Your Text Encoder Can Be An Object-Level Watermarking Controller
Naresh Kumar Devulapally, Mingzhen Huang, Vishal Asnani, Shruti Agarwal, Siwei Lyu, Vishnu Suresh Lokhande
TL;DR
The paper addresses the challenge of watermarking AI-generated images by proposing an in-generation, object-level watermarking approach for latent diffusion models. It introduces a dedicated watermark token $\bm{\mathcal{W}_*}$ added to the text encoder, enabling selective watermarking of image regions via cross-attention while preserving overall image quality. The method optimizes a dual loss with an empirically chosen optimal timestep $\tau^*=8$, achieving high bit accuracy (up to $99\%$ for $48$ bits) with a dramatic $10^5\times$ reduction in trainable parameters, and demonstrates plug-and-play compatibility with Stable Diffusion variants as well as Textual Inversion.
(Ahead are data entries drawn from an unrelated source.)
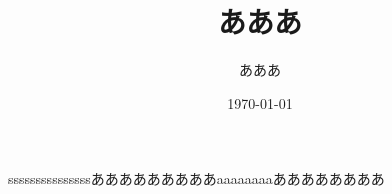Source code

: \documentclass[a4paper,11pt]{jsarticle}
\begin{document}
\title{あああ}
\author{あああ}
\date{\today}
\maketitle


sssssssssssssssあああああああああaaaaaaaaああああああああ
\end{document}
Object-level localization, robustness to common attacks, and compatibility with personalized diffusion pipelines highlight the practical impact for provenance, copyright protection, and controllable generation.
Abstract
Invisible watermarking of AI-generated images can help with copyright protection, enabling detection and identification of AI-generated media. In this work, we present a novel approach to watermark images of T2I Latent Diffusion Models (LDMs). By only fine-tuning text token embeddings $W_*$, we enable watermarking in selected objects or parts of the image, offering greater flexibility compared to traditional full-image watermarking. Our method leverages the text encoder's compatibility across various LDMs, allowing plug-and-play integration for different LDMs. Moreover, introducing the watermark early in the encoding stage improves robustness to adversarial perturbations in later stages of the pipeline. Our approach achieves $99\%$ bit accuracy ($48$ bits) with a $10^5 \times$ reduction in model parameters, enabling efficient watermarking.